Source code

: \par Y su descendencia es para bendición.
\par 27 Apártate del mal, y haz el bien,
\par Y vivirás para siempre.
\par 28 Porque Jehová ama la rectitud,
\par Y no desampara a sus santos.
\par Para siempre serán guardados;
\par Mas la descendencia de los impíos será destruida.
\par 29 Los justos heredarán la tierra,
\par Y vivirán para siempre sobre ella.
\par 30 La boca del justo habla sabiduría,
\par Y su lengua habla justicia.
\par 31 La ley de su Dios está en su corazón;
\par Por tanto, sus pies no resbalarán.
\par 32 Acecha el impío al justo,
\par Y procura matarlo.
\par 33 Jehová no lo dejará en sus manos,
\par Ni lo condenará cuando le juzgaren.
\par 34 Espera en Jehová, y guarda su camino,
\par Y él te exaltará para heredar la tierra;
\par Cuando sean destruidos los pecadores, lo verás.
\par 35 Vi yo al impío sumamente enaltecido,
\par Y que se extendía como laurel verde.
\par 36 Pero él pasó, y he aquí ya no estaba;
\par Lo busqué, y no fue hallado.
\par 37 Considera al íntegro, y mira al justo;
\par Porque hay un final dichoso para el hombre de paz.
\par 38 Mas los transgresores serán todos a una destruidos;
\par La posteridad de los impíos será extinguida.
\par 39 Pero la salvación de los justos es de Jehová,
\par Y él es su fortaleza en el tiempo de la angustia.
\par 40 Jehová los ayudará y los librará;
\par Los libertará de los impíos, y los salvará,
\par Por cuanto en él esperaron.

▸ Exercise instructions: Each line in the listing where the word "Pero" is found is to be copied.

▸ Output for this exercise:
\par 36 Pero él pasó, y he aquí ya no estaba;
\par 39 Pero la salvación de los justos es de Jehová,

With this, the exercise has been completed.